While many of the world’s specialists are concentrating their researches on the origins of flight, Chinese scientists said Wednesday that they had found a fossilized dinosaur species with four wings.
The species, or Microraptor gui, was the earliest dinosaur able to fly among those studied so far, said a noted Chinese researcher Xu Xing, who had led the research project. The reptiles were completely covered with feathers and their limbs had evolved into wings.
Scientists held that the four-winged structure had never been found in other vertebrates.
The latest issue of Nature magazine published Xu's research finding as its cover article, together with an independent commentary citing this as the most vital breakthrough in researches into flight origins and would make paleontologists re-evaluate some classical work.
The new finding makes the definition of birds even more difficult. Two identifying characteristics of birds -- having wings and the ability to fly -- no longer apply. Before this, another identifying characteristic of birds -- having feathers -- was also done away with by the finding of feathered dinosaurs, according to Xu, a noted researcher with the Institute of Vertebrate Paleontology and Paleoanthropology at the Chinese Academy of Sciences.
The new species climbed up trees using their four limbs and glided between branches, posing an intermediate stage before active, flapping flight, Xu explained.
Paleontologists have long debated how the ancestors of birds learned to fly.
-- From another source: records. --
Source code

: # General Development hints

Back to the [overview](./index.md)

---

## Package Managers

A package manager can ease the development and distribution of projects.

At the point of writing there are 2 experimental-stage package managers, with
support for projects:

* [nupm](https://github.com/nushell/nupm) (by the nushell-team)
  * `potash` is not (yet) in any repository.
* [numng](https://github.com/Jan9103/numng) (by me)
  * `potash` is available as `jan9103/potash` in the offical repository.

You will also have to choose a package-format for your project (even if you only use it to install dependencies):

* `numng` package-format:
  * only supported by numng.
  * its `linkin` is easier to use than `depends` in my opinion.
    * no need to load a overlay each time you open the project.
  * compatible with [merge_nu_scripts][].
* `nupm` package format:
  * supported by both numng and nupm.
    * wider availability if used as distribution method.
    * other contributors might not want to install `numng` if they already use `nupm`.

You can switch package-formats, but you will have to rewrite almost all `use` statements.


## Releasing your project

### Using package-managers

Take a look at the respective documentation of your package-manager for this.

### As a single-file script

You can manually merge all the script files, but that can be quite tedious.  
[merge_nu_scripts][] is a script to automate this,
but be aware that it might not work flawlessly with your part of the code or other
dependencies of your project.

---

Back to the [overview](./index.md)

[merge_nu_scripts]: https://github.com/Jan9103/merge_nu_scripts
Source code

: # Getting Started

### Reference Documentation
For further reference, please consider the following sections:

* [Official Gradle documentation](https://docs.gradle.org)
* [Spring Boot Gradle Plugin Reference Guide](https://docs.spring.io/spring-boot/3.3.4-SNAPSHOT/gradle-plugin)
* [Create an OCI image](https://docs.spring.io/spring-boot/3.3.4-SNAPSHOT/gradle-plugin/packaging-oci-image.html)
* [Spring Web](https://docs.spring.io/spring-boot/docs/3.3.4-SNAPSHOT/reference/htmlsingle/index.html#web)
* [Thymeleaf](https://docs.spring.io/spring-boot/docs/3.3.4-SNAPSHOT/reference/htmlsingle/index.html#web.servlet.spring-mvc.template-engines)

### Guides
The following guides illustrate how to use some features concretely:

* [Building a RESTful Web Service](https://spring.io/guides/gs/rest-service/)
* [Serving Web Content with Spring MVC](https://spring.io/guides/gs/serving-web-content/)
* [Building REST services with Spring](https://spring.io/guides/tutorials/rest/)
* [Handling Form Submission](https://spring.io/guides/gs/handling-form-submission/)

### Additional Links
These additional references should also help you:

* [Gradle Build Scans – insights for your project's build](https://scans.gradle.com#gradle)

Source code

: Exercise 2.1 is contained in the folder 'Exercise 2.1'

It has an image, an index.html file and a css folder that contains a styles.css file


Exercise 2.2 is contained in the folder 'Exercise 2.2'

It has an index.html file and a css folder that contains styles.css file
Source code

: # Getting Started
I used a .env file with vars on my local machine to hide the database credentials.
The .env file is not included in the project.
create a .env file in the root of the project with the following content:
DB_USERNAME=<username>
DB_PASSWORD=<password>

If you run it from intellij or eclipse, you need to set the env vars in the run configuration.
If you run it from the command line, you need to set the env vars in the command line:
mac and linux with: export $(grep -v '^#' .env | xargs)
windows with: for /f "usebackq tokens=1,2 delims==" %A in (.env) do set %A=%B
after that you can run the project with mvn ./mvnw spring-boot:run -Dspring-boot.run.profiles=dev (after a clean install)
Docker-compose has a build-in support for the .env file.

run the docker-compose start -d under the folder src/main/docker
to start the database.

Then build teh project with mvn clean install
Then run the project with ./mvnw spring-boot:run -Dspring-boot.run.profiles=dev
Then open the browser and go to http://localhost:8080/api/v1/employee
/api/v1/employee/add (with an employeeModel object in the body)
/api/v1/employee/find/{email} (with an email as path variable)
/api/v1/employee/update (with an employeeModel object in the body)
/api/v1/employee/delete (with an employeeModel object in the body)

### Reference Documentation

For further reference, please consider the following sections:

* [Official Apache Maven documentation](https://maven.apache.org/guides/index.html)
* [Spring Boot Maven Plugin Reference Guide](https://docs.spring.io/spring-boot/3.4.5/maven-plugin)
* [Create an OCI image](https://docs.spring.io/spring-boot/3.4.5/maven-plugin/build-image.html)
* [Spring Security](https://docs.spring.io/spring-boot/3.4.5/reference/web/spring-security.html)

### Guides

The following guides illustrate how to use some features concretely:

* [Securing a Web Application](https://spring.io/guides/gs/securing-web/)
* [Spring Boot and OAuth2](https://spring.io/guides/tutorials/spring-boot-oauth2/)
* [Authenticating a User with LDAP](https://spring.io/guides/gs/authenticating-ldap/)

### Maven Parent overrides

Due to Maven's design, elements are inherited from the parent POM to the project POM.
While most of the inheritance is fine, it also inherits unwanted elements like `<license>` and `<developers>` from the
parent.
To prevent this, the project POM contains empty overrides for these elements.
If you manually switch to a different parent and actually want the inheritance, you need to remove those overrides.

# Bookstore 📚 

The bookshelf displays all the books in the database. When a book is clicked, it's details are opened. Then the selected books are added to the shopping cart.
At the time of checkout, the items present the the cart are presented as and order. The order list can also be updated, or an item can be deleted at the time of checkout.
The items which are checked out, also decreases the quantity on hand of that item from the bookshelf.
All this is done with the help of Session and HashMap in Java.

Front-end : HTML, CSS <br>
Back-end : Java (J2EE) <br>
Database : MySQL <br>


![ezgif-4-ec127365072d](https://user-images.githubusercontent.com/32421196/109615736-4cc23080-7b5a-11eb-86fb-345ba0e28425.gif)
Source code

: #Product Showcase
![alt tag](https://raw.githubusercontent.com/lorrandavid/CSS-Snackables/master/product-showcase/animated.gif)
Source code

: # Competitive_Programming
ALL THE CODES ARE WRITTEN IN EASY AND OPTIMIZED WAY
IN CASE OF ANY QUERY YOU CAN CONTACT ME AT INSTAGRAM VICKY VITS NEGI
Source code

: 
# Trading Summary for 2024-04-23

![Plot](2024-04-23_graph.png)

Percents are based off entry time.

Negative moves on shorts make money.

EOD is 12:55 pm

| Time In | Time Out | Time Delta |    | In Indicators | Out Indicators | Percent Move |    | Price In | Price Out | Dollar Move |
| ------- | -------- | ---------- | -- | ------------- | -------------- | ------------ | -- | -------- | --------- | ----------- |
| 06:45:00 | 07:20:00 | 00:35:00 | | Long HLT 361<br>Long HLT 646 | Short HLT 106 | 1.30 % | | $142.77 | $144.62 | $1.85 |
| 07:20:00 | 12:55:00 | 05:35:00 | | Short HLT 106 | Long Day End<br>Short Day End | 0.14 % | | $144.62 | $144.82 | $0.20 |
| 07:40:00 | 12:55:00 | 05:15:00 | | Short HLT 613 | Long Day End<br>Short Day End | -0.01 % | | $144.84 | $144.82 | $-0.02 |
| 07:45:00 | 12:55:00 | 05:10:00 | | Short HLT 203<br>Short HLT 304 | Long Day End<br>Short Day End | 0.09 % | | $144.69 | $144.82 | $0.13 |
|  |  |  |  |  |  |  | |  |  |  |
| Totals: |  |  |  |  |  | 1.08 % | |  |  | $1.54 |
The prevailing hypothesis says that dinosaurs learned to fly through their activities on the ground, like running and the other hypothesis says they acquired flight from an arboreal lifestyle.
The new finding is crucial to proving the latter theory, providing evidence that some small-sized dinosaurs developed the ability to fly from living in trees, including falling and gliding.
The fossils were discovered in western Liaoning province, northeast China, in rock strata dating from the early Cretaceous Period approximately 110 million to 120 million years ago. The strata also yielded other rare fossils of dinosaurs and primitive birds.
Mircrocraptor gui was some 77 cm long with peaked and curved claws and a fairly long tail. Except for its relatively short forelimbs, all the reptile's features were more closely related to modern birds and it could fly more strongly than the archaeopteryx, the most primitive bird found in Germany in 1860.
The new species Microcraptor gui is named in honor of Gu Zhiwei, an established Chinese paleontologist as well as an academician of the Chinese Academy of Sciences.
The research is funded, among others, by the China National Natural Science Foundation, the Ministry of Science and Technology and the Chinese Academy of Sciences.